* Task instructions *
Leave out the pictures and restate the rest of the data exactly.

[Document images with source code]

"""

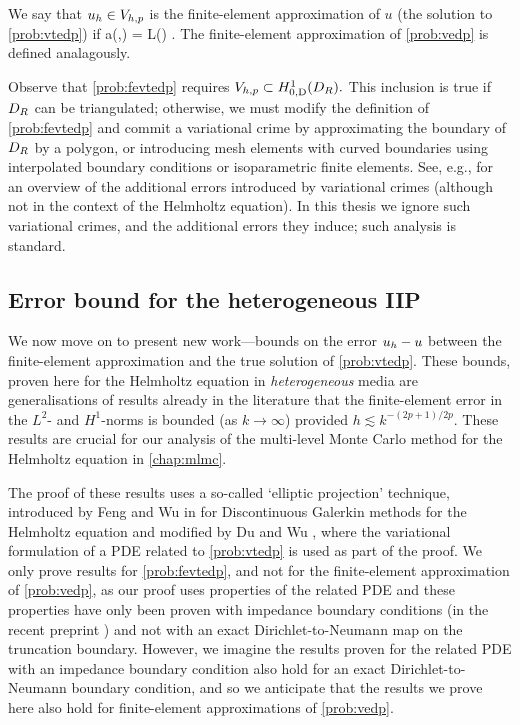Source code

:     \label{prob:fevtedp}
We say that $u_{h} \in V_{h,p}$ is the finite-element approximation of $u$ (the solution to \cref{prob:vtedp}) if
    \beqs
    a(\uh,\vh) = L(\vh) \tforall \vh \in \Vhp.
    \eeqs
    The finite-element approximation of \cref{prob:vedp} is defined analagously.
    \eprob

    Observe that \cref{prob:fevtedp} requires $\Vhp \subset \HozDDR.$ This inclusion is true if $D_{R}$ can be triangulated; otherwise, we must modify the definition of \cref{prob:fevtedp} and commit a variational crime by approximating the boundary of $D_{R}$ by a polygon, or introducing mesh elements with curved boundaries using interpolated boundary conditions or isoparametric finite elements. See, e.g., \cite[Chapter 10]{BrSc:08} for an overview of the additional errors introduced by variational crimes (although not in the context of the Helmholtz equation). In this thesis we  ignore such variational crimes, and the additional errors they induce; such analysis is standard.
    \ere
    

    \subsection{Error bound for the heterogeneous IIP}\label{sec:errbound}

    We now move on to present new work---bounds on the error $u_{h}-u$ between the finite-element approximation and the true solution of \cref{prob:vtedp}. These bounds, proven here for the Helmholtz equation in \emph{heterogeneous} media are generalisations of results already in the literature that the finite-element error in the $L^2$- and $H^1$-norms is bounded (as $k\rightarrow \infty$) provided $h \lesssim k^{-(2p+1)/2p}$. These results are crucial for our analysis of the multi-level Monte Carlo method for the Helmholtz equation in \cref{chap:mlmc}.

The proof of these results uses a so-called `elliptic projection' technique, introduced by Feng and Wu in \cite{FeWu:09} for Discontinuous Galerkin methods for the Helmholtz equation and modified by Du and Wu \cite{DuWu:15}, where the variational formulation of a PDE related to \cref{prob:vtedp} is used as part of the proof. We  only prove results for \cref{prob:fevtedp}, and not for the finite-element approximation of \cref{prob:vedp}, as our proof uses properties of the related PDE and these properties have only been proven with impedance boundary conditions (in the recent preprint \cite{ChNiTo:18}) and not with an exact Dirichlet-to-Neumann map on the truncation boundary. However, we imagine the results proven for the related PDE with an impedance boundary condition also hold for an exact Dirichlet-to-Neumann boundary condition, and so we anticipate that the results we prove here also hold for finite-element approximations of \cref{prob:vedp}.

"""

* Result of the exercise *
Source code

:     \label{prob:fevtedp}
We say that $u_{h} \in V_{h,p}$ is the finite-element approximation of $u$ (the solution to \cref{prob:vtedp}) if
    \beqs
    a(\uh,\vh) = L(\vh) \tforall \vh \in \Vhp.
    \eeqs
    The finite-element approximation of \cref{prob:vedp} is defined analagously.
    \eprob

    Observe that \cref{prob:fevtedp} requires $\Vhp \subset \HozDDR.$ This inclusion is true if $D_{R}$ can be triangulated; otherwise, we must modify the definition of \cref{prob:fevtedp} and commit a variational crime by approximating the boundary of $D_{R}$ by a polygon, or introducing mesh elements with curved boundaries using interpolated boundary conditions or isoparametric finite elements. See, e.g., \cite[Chapter 10]{BrSc:08} for an overview of the additional errors introduced by variational crimes (although not in the context of the Helmholtz equation). In this thesis we  ignore such variational crimes, and the additional errors they induce; such analysis is standard.
    \ere
    

    \subsection{Error bound for the heterogeneous IIP}\label{sec:errbound}

    We now move on to present new work---bounds on the error $u_{h}-u$ between the finite-element approximation and the true solution of \cref{prob:vtedp}. These bounds, proven here for the Helmholtz equation in \emph{heterogeneous} media are generalisations of results already in the literature that the finite-element error in the $L^2$- and $H^1$-norms is bounded (as $k\rightarrow \infty$) provided $h \lesssim k^{-(2p+1)/2p}$. These results are crucial for our analysis of the multi-level Monte Carlo method for the Helmholtz equation in \cref{chap:mlmc}.

The proof of these results uses a so-called `elliptic projection' technique, introduced by Feng and Wu in \cite{FeWu:09} for Discontinuous Galerkin methods for the Helmholtz equation and modified by Du and Wu \cite{DuWu:15}, where the variational formulation of a PDE related to \cref{prob:vtedp} is used as part of the proof. We  only prove results for \cref{prob:fevtedp}, and not for the finite-element approximation of \cref{prob:vedp}, as our proof uses properties of the related PDE and these properties have only been proven with impedance boundary conditions (in the recent preprint \cite{ChNiTo:18}) and not with an exact Dirichlet-to-Neumann map on the truncation boundary. However, we imagine the results proven for the related PDE with an impedance boundary condition also hold for an exact Dirichlet-to-Neumann boundary condition, and so we anticipate that the results we prove here also hold for finite-element approximations of \cref{prob:vedp}.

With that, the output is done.